Big data tools can help big data workers do everyday big data work. Here are the tools that are commonly used in big data work:
Hivemall combines multiple machine learning algorithms for Hive. It includes a number of highly scalable algorithms for data classification, recursion, recommendation, k nearest neighbors, anomaly detection, and feature hashing.
Supported operating systems: Independent of the operating system.
Mahout is an open source project of the Apache Software Foundation (ASF) that provides implementations of classic algorithms for scalable machine learning to help developers create smart applications more quickly and easily. Mahout includes many implementations, including clustering, classification, recommendation filtering, and frequent sub-item mining. In addition, by using the Apache Hadoop library, Mahout can be effectively extended to the cloud.

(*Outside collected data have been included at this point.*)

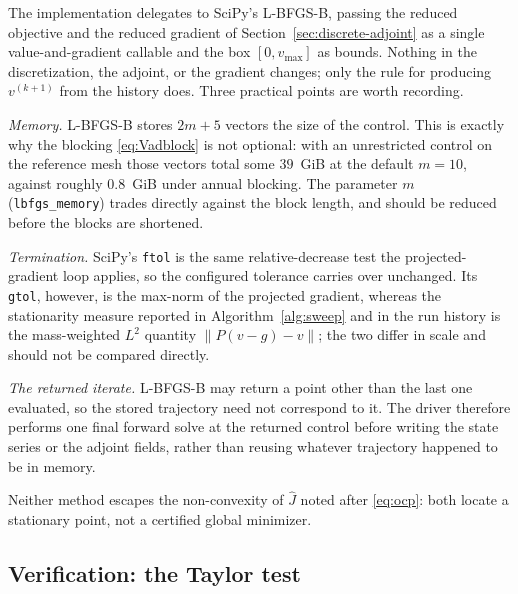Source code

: \documentclass[11pt]{article}
\begin{document}
The implementation delegates to SciPy's L-BFGS-B, passing the reduced objective and the reduced gradient of Section~\ref{sec:discrete-adjoint} as a single value-and-gradient callable and the box $[0,v_{\max}]$ as bounds. Nothing in the discretization, the adjoint, or the gradient changes; only the rule for producing $v^{(k+1)}$ from the history does. Three practical points are worth recording.

\emph{Memory.} L-BFGS-B stores $2m+5$ vectors the size of the control. This is exactly why the blocking \eqref{eq:Vadblock} is not optional: with an unrestricted control on the reference mesh those vectors total some $39$~GiB at the default $m=10$, against roughly $0.8$~GiB under annual blocking. The parameter $m$ (\texttt{lbfgs\_memory}) trades directly against the block length, and should be reduced before the blocks are shortened.

\emph{Termination.} SciPy's \texttt{ftol} is the same relative-decrease test the projected-gradient loop applies, so the configured tolerance carries over unchanged. Its \texttt{gtol}, however, is the max-norm of the projected gradient, whereas the stationarity measure reported in Algorithm~\ref{alg:sweep} and in the run history is the mass-weighted $L^2$ quantity $\lVert P(v-g)-v\rVert$; the two differ in scale and should not be compared directly.

\emph{The returned iterate.} L-BFGS-B may return a point other than the last one evaluated, so the stored trajectory need not correspond to it. The driver therefore performs one final forward solve at the returned control before writing the state series or the adjoint fields, rather than reusing whatever trajectory happened to be in memory.

Neither method escapes the non-convexity of $\hat J$ noted after \eqref{eq:ocp}: both locate a stationary point, not a certified global minimizer.

\subsection{Verification: the Taylor test}
\label{sec:verification}
\end{document}
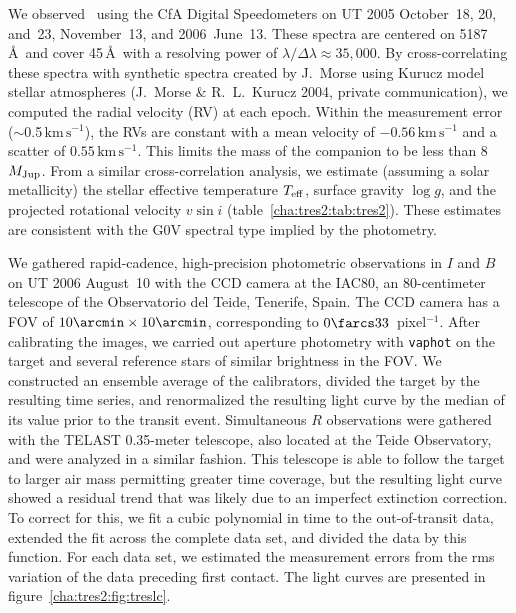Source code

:We observed
\tresTwo\ using the CfA Digital Speedometers \citep{Latham:ASP:1992a} on
UT 2005 October~18, 20, and~23, November~13, and 2006~June~13.
These spectra are centered on 5187\,\AA\ and cover 45\,\AA\ with
a resolving power of $\lambda / \Delta \lambda \approx 35,\!000$. By
cross-correlating these spectra with synthetic spectra created by
J.~Morse using Kurucz model stellar atmospheres (J.~Morse \&
R.~L.~Kurucz 2004, private communication), we computed the radial
velocity (RV) at each epoch. Within the measurement error 
($\sim$0.5\,$\mathrm{km\,s^{-1}}$), the RVs are
constant with a mean velocity of $-0.56\,\mathrm{km\,s^{-1}}$ and a 
scatter of $0.55\,\mathrm{km\,s^{-1}}$.
This limits the mass of the companion to be less than 8\,$M_{\rm Jup}$. 
From a similar cross-correlation analysis, we
estimate (assuming a solar metallicity) the stellar effective
temperature $T_{\rm eff}$, surface gravity $\log{g}$, and the
projected rotational velocity $v \sin{i}$ (table~\ref{cha:tres2:tab:tres2}).
These estimates are consistent with the G0V spectral type implied by
the photometry.

We gathered rapid-cadence, high-precision photometric observations in
$I$ and $B$ on UT 2006 August~10 with the CCD camera at the IAC80, an
80-centimeter telescope of the Observatorio del Teide, Tenerife, Spain. The
CCD camera has a FOV of $10\arcmin\times10\arcmin$, corresponding to
$0\farcs33$~pixel$^{-1}$. After calibrating the images, we carried out
aperture photometry with \texttt{vaphot} \citep{Deeg_Doyle:2001a} on the target
and several reference stars of similar brightness in the FOV.  We
constructed an ensemble average of the calibrators, divided the target
by the resulting time series, and renormalized the resulting light
curve by the median of its value prior to the transit event.
Simultaneous $R$ observations were gathered with the TELAST 0.35-meter
telescope, also located at the Teide Observatory, and were analyzed in
a similar fashion.  This telescope is able to follow the target to
larger air mass permitting greater time coverage, but the resulting
light curve showed a residual trend that was likely due to an
imperfect extinction correction. To correct for this, we fit a cubic
polynomial in time to the out-of-transit data, extended the fit across
the complete data set, and divided the data by this function. For each
data set, we estimated the measurement errors from the rms variation of
the data preceding first contact.  The light curves are presented in
figure~\ref{cha:tres2:fig:treslc}.

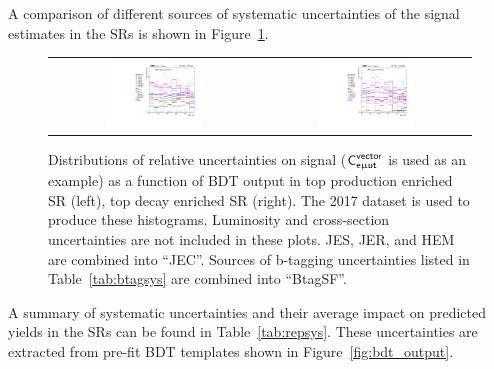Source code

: A comparison of different sources of systematic uncertainties of the signal estimates in the \acp{SR} is shown in Figure~\ref{fig:Comp_sys_signal}.

\begin{figure}[tbh!]
 \begin{center}
 \begin{tabular}{cc}
 \includegraphics[width=0.48\textwidth]{figures/Part3/Systematics/sysBDT_ST_sig_2017}&
 \includegraphics[width=0.48\textwidth]{figures/Part3/Systematics/sysBDT_TT_sig_2017} \\
 \end{tabular}
 \caption{Distributions of relative uncertainties on signal ($\textsf{C}^{\textsf{vector}}_{\textsf{e}\upmu\textsf{{u}t}}$ is used as an example) as a function of \ac{BDT} output in top production enriched \ac{SR} (left), top decay enriched \ac{SR} (right). The 2017 dataset is used to produce these histograms. Luminosity and cross-section uncertainties are not included in these plots. \ac{JES}, \ac{JER}, and HEM are combined into ``JEC''. Sources of b-tagging uncertainties listed in Table~\ref{tab:btagsys} are combined into ``BtagSF''.}
 \label{fig:Comp_sys_signal}
 \end{center}
\end{figure}

A summary of systematic uncertainties and their average impact on predicted yields in the \acp{SR} can be found in Table~\ref{tab:repsys}. These uncertainties are extracted from pre-fit \ac{BDT} templates shown in Figure~\ref{fig:bdt_output}.

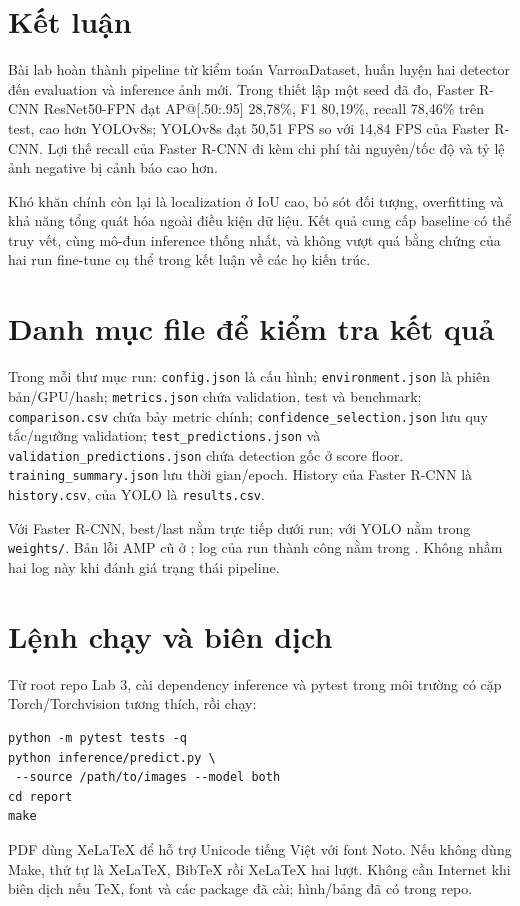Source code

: \documentclass[a4paper,10pt,twocolumn]{article}
\newcommand{\FR}{Faster R-CNN}
\newcommand{\YO}{YOLOv8s}
\begin{document}
\section{Kết luận}
Bài lab hoàn thành pipeline từ kiểm toán VarroaDataset, huấn luyện hai detector đến
evaluation và inference ảnh mới. Trong thiết lập một seed đã đo, \FR{} ResNet50-FPN
đạt AP@[.50:.95] 28,78\%, F1 80,19\%, recall 78,46\% trên test, cao hơn \YO{};
\YO{} đạt 50,51 FPS so với 14,84 FPS của \FR{}. Lợi thế recall của \FR{} đi kèm
chi phí tài nguyên/tốc độ và tỷ lệ ảnh negative bị cảnh báo cao hơn.

Khó khăn chính còn lại là localization ở IoU cao, bỏ sót đối tượng, overfitting và
khả năng tổng quát hóa ngoài điều kiện dữ liệu. Kết quả cung cấp baseline có thể
truy vết, cùng mô-đun inference thống nhất, và không vượt quá bằng chứng của hai run
fine-tune cụ thể trong kết luận về các họ kiến trúc.

\appendix
\section{Danh mục file để kiểm tra kết quả}
Trong mỗi thư mục run: \texttt{config.json} là cấu hình; \texttt{environment.json}
là phiên bản/GPU/hash; \texttt{metrics.json} chứa validation, test và benchmark;
\texttt{comparison.csv} chứa bảy metric chính; \texttt{confidence\_selection.json}
lưu quy tắc/ngưỡng validation; \texttt{test\_predictions.json} và
\texttt{validation\_predictions.json} chứa detection gốc ở score floor.
\texttt{training\_summary.json} lưu thời gian/epoch. History của \FR{} là
\texttt{history.csv}, của YOLO là \texttt{results.csv}.

Với \FR{}, best/last nằm trực tiếp dưới run; với YOLO nằm trong
\texttt{weights/}. Bản lỗi AMP cũ ở ; log của
run thành công nằm trong . Không nhầm hai log này khi
đánh giá trạng thái pipeline.

\section{Lệnh chạy và biên dịch}
Từ root repo Lab 3, cài dependency inference và pytest trong môi trường có cặp
Torch/Torchvision tương thích, rồi chạy:
\begin{lstlisting}
python -m pytest tests -q
python inference/predict.py \
 --source /path/to/images --model both
cd report
make
\end{lstlisting}
PDF dùng XeLaTeX để hỗ trợ Unicode tiếng Việt với font Noto. Nếu không dùng Make,
thứ tự là XeLaTeX, BibTeX rồi XeLaTeX hai lượt. Không cần Internet khi biên dịch
nếu TeX, font và các package đã cài; hình/bảng đã có trong repo.



\end{document}
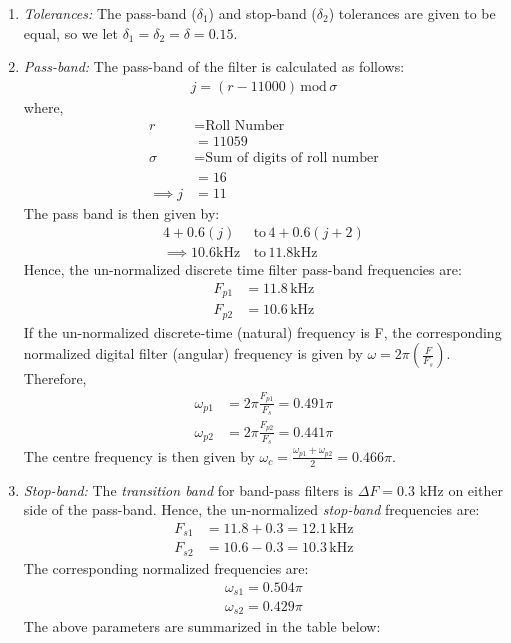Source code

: \documentclass{article}
\begin{document}
\begin{enumerate}
\item {\em Tolerances:}  The pass-band ($\delta_1$) and stop-band ($\delta_2$) tolerances are given to
be equal, so we let $\delta_1 = \delta_2 = \delta = 0.15$.

\item {\em Pass-band:}  The pass-band of the filter is calculated as follows: 
\begin{align*}
    j = (r - 11000) \, \text{mod} \, \sigma
\end{align*}
where, 
\begin{align*}
    r &= \text{Roll Number}\\
    &= 11059\\
    \sigma &= \text{Sum of digits of roll number}\\
    &= 16\\
    \implies j &= 11
\end{align*}
The pass band is then given by:
\begin{align*}
    4 + 0.6(j)\,  &\text{to} \, 4 + 0.6( j + 2)\\ 
    \implies 10.6 \text{kHz} \, &\text{to} \, 11.8\text{kHz} 
\end{align*}
Hence, the un-normalized discrete time filter
pass-band frequencies are:
\begin{align*}
    F_{p1} &= 11.8\, \text{kHz}\\
    F_{p2} &= 10.6\, \text{kHz}
\end{align*}
If the un-normalized  discrete-time (natural) frequency is F, the corresponding normalized digital filter (angular) frequency is given by $\omega = 2\pi
\left(\frac{F}{F_s}\right)$. Therefore,
\begin{align*}
\omega_{p1} &= 2\pi\frac{F_{p1}}{F_s}  = 0.491\pi\\ \omega_{p2} &= 2\pi\frac{F_{p2}}{F_s}  = 0.441\pi 
\end{align*}
The centre frequency is then given by  $\omega_c = \frac{\omega_{p1} + \omega_{p2}}{2} = 0.466\pi$.  

\item {\em Stop-band:}  The {\em transition band} for band-pass filters is $\Delta F = 0.3$ kHz on either side of the pass-band.
Hence, the un-normalized {\em stop-band} frequencies are:
\begin{align*}
F_{s1} &= 11.8 + 0.3 = 12.1\, \text{kHz}\\
F_{s2} &= 10.6 - 0.3 = 10.3\, \text{kHz}
\end{align*}
The corresponding normalized frequencies are:
\begin{align*}
    \omega_{s1} = 0.504 \pi\\
    \omega_{s2} =  0.429 \pi
\end{align*}
The above parameters are summarized in the table below:

\end{enumerate}
\end{document}
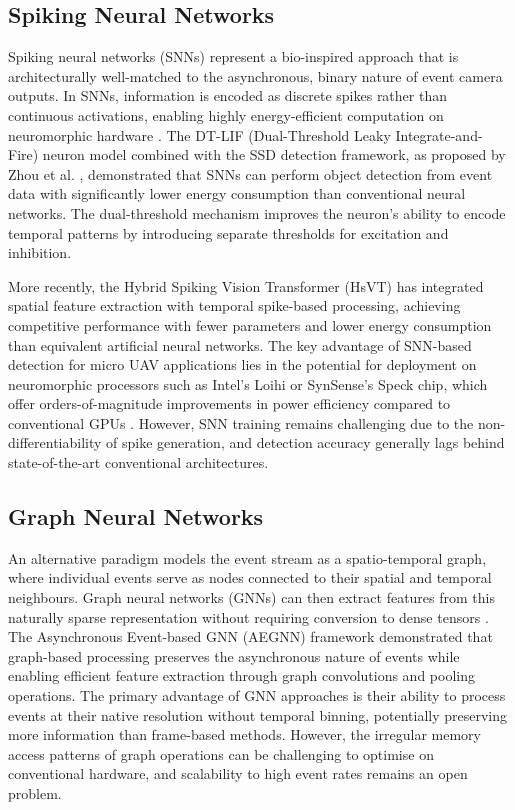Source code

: \documentclass[11pt, a4paper]{report}
\begin{document}
\subsection{Spiking Neural Networks}
Spiking neural networks (SNNs) represent a bio-inspired approach that is architecturally well-matched to the asynchronous, binary nature of event camera outputs. In SNNs, information is encoded as discrete spikes rather than continuous activations, enabling highly energy-efficient computation on neuromorphic hardware \cite{roy2019towards}. The DT-LIF (Dual-Threshold Leaky Integrate-and-Fire) neuron model combined with the SSD detection framework, as proposed by Zhou et al. \cite{zhou2023dtlif}, demonstrated that SNNs can perform object detection from event data with significantly lower energy consumption than conventional neural networks. The dual-threshold mechanism improves the neuron's ability to encode temporal patterns by introducing separate thresholds for excitation and inhibition. 

More recently, the Hybrid Spiking Vision Transformer (HsVT) \cite{xu2025hybrid} has integrated spatial feature extraction with temporal spike-based processing, achieving competitive performance with fewer parameters and lower energy consumption than equivalent artificial neural networks. The key advantage of SNN-based detection for micro UAV applications lies in the potential for deployment on neuromorphic processors such as Intel's Loihi or SynSense's Speck chip, which offer orders-of-magnitude improvements in power efficiency compared to conventional GPUs \cite{synsense2026speck}. However, SNN training remains challenging due to the non-differentiability of spike generation, and detection accuracy generally lags behind state-of-the-art conventional architectures. 

\subsection{Graph Neural Networks}
An alternative paradigm models the event stream as a spatio-temporal graph, where individual events serve as nodes connected to their spatial and temporal neighbours. Graph neural networks (GNNs) can then extract features from this naturally sparse representation without requiring conversion to dense tensors \cite{bi2019graph}. The Asynchronous Event-based GNN (AEGNN) framework \cite{schaefer2022aegnn} demonstrated that graph-based processing preserves the asynchronous nature of events while enabling efficient feature extraction through graph convolutions and pooling operations. The primary advantage of GNN approaches is their ability to process events at their native resolution without temporal binning, potentially preserving more information than frame-based methods. However, the irregular memory access patterns of graph operations can be challenging to optimise on conventional hardware, and scalability to high event rates remains an open problem. 
\end{document}
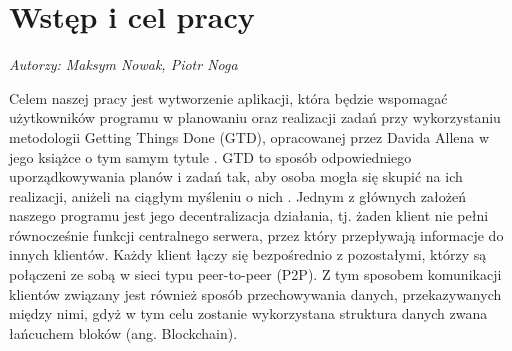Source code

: \chapter{Wstęp i cel pracy}
\label{chap:wstep}
\textit{Autorzy: Maksym Nowak, Piotr Noga}
\par Celem naszej pracy jest wytworzenie aplikacji, która będzie wspomagać użytkowników programu w planowaniu oraz realizacji zadań przy wykorzystaniu metodologii Getting Things Done (GTD), opracowanej przez Davida Allena w jego książce o tym samym tytule \cite{GTD}. GTD to sposób odpowiedniego uporządkowywania planów i zadań tak, aby osoba mogła się skupić na ich realizacji, aniżeli na ciągłym myśleniu o nich \cite{DAllInt}. Jednym z głównych założeń naszego programu jest jego decentralizacja działania, tj. żaden klient nie pełni równocześnie funkcji centralnego serwera, przez który przepływają informacje do innych klientów. Każdy klient łączy się bezpośrednio z pozostałymi, którzy są połączeni ze sobą w sieci typu peer-to-peer (P2P). Z tym sposobem komunikacji klientów związany jest również sposób przechowywania danych, przekazywanych między nimi, gdyż w tym celu zostanie wykorzystana struktura danych zwana łańcuchem bloków (ang. Blockchain).

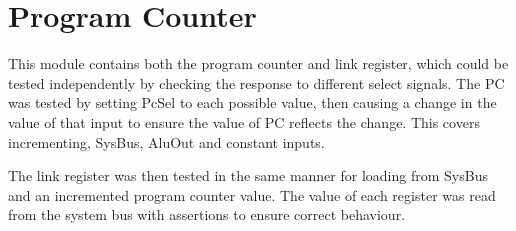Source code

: 
\section{Program Counter}


This module contains both the program counter and link register, which could be tested independently by checking the response to different select signals. The PC was tested by setting PcSel to each possible value, then causing a change in the value of that input to ensure the value of PC reflects the change. This covers incrementing, SysBus, AluOut and constant inputs. 

The link register was then tested in the same manner for loading from SysBus and an incremented program counter value. The value of each register was read from the system bus with assertions to ensure correct behaviour. 


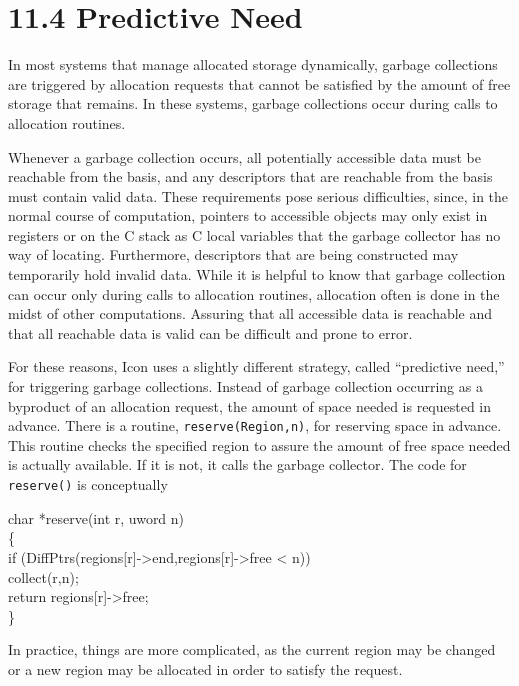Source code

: \section[11.4 Predictive Need]{11.4 Predictive Need}

In most systems that manage allocated storage dynamically, garbage
collections are triggered by allocation requests that cannot be
satisfied by the amount of free storage that remains. In these
systems, garbage collections occur during calls to allocation routines.

Whenever a garbage collection occurs, all potentially accessible data
must be reachable from the basis, and any descriptors that are
reachable from the basis must contain valid data. These requirements
pose serious difficulties, since, in the normal course of computation,
pointers to accessible objects may only exist in registers or on the C
stack as C local variables that the garbage collector has no way of
locating. Furthermore, descriptors that are being constructed may
temporarily hold invalid data. While it is helpful to know that
garbage collection can occur only during calls to allocation routines,
allocation often is done in the midst of other computations. Assuring
that all accessible data is reachable and that all reachable data is
valid can be difficult and prone to error.

For these reasons, Icon uses a slightly different strategy, called
``predictive need,'' for triggering garbage collections. Instead of
garbage collection occurring as a byproduct of an allocation request,
the amount of space needed is requested in advance. There is a
routine, \texttt{reserve(Region,n)}, for reserving space in
advance. This routine checks the specified region to assure the amount
of free space needed is actually available. If it is not, it calls the
garbage collector. The code for \texttt{reserve()} is conceptually

\begin{iconcode}
\>char *reserve(int r, uword n)\\
\>\{\\
\>\>if (DiffPtrs(regions[r]->end,regions[r]->free < n))\\
\>\>\>collect(r,n);\\
\>\>return regions[r]->free;\\
\>\}
\end{iconcode}

\noindent
In practice, things are more complicated, as the current region may be
changed or a new region may be allocated in order to satisfy the
request.


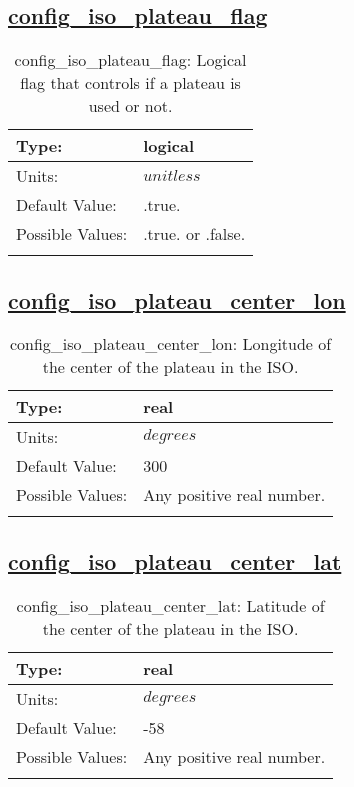 \subsection[config\_iso\_plateau\_flag]{\hyperref[sec:nm_tab_iso]{config\_iso\_plateau\_flag}}
\label{subsec:nm_sec_config_iso_plateau_flag}
\begin{center}
\begin{longtable}{| p{2.0in} || p{4.0in} |}
    \hline
    Type: & logical \\
    \hline
    Units: & $unitless$ \\
    \hline
    Default Value: & .true. \\
    \hline
    Possible Values: & .true. or .false. \\
    \hline
    \caption{config\_iso\_plateau\_flag: Logical flag that controls if a plateau is used or not.}
\end{longtable}
\end{center}
\subsection[config\_iso\_plateau\_center\_lon]{\hyperref[sec:nm_tab_iso]{config\_iso\_plateau\_center\_lon}}
\label{subsec:nm_sec_config_iso_plateau_center_lon}
\begin{center}
\begin{longtable}{| p{2.0in} || p{4.0in} |}
    \hline
    Type: & real \\
    \hline
    Units: & $degrees$ \\
    \hline
    Default Value: & 300 \\
    \hline
    Possible Values: & Any positive real number. \\
    \hline
    \caption{config\_iso\_plateau\_center\_lon: Longitude of the center of the plateau in the ISO.}
\end{longtable}
\end{center}
\subsection[config\_iso\_plateau\_center\_lat]{\hyperref[sec:nm_tab_iso]{config\_iso\_plateau\_center\_lat}}
\label{subsec:nm_sec_config_iso_plateau_center_lat}
\begin{center}
\begin{longtable}{| p{2.0in} || p{4.0in} |}
    \hline
    Type: & real \\
    \hline
    Units: & $degrees$ \\
    \hline
    Default Value: & -58 \\
    \hline
    Possible Values: & Any positive real number. \\
    \hline
    \caption{config\_iso\_plateau\_center\_lat: Latitude of the center of the plateau in the ISO.}
\end{longtable}
\end{center}
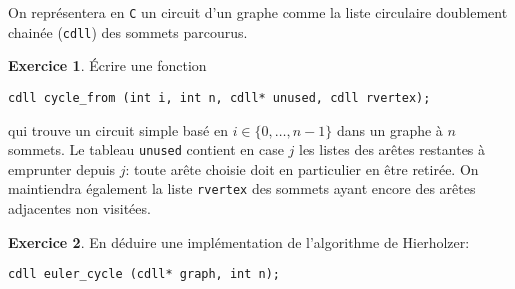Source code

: \documentclass[french,a4paper]{article}
\theoremstyle{definition}
\newtheorem{exercise}{Exercice}
\theoremstyle{remark}
\newcommand{\inlinec}[1]{\lstinline[style=C]°#1°}
\begin{document}
On représentera en {\tt C} un circuit d'un graphe comme la liste
circulaire doublement chainée (\inlinec{cdll}) des sommets parcourus.

\begin{exercise}
  \'Ecrire une fonction
\begin{lstlisting}
cdll cycle_from (int i, int n, cdll* unused, cdll rvertex);
\end{lstlisting}
  qui trouve un circuit simple basé en $i \in \{0,\dots,n-1\}$ dans un
  graphe à $n$ sommets. Le tableau \inlinec{unused} contient en case
  $j$ les listes des arêtes restantes à emprunter depuis $j$: toute
  arête choisie doit en particulier en être retirée. On maintiendra
  également la liste \inlinec{rvertex} des sommets ayant encore des
  arêtes adjacentes non visitées.
\end{exercise}

\begin{exercise}
  En déduire une implémentation de l'algorithme de Hierholzer:
\begin{lstlisting}
cdll euler_cycle (cdll* graph, int n);
\end{lstlisting}
\end{exercise}
\end{document}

MapReduce is a programming model for parallel operations on large data sets (greater than 1TB). The concepts “Map” and “Reduce” are their main ideas, borrowed from functional programming languages, and borrowed from vector programming languages. It greatly facilitates programmers to run their own programs on distributed systems without distributed parallel programming.
Oozie is a Java web application that runs in a Java servlet container, Tomcat, and uses a database to store the following:
The currently running workflow instance, including the state and variables of the instance
Pig is a data flow language and runtime environment for retrieving very large data sets. Provides a higher level of abstraction for the processing of large data sets. Pig consists of two parts: one is the language used to describe the data stream, called Pig Latin; the other is the execution environment for running the Pig Latin program.
Sqoop (pronounced: skup) is an open source tool for transferring data between Hadoop (Hive) and traditional databases (mysql, postgresql…). You can use a relational database (for example: MySQL, Data from Oracle, Postgres, etc. is imported into Hadoop’s HDFS, and HDFS data can also be imported into relational databases.
Spark is an open source cluster computing environment similar to Hadoop, but there are some differences between the two. These useful differences make Spark perform better on some workloads, in other words, Spark is enabled. In addition to providing interactive queries, it also optimizes iterative workloads.
Built on Apache Hadoop YARN, Tez is “an application framework that allows a complex directed acyclic graph to be built for tasks to process data.” It allows Hive and Pig to simplify complex tasks. These tasks originally required multiple steps to complete.
ZooKeeper is a distributed, open source distributed application coordination service. It is an open source implementation of Google’s Chubby and an important component of Hadoop and Hbase. It is a software that provides consistent services for distributed applications, including: configuration maintenance, domain name services, distributed synchronization, group services, and more.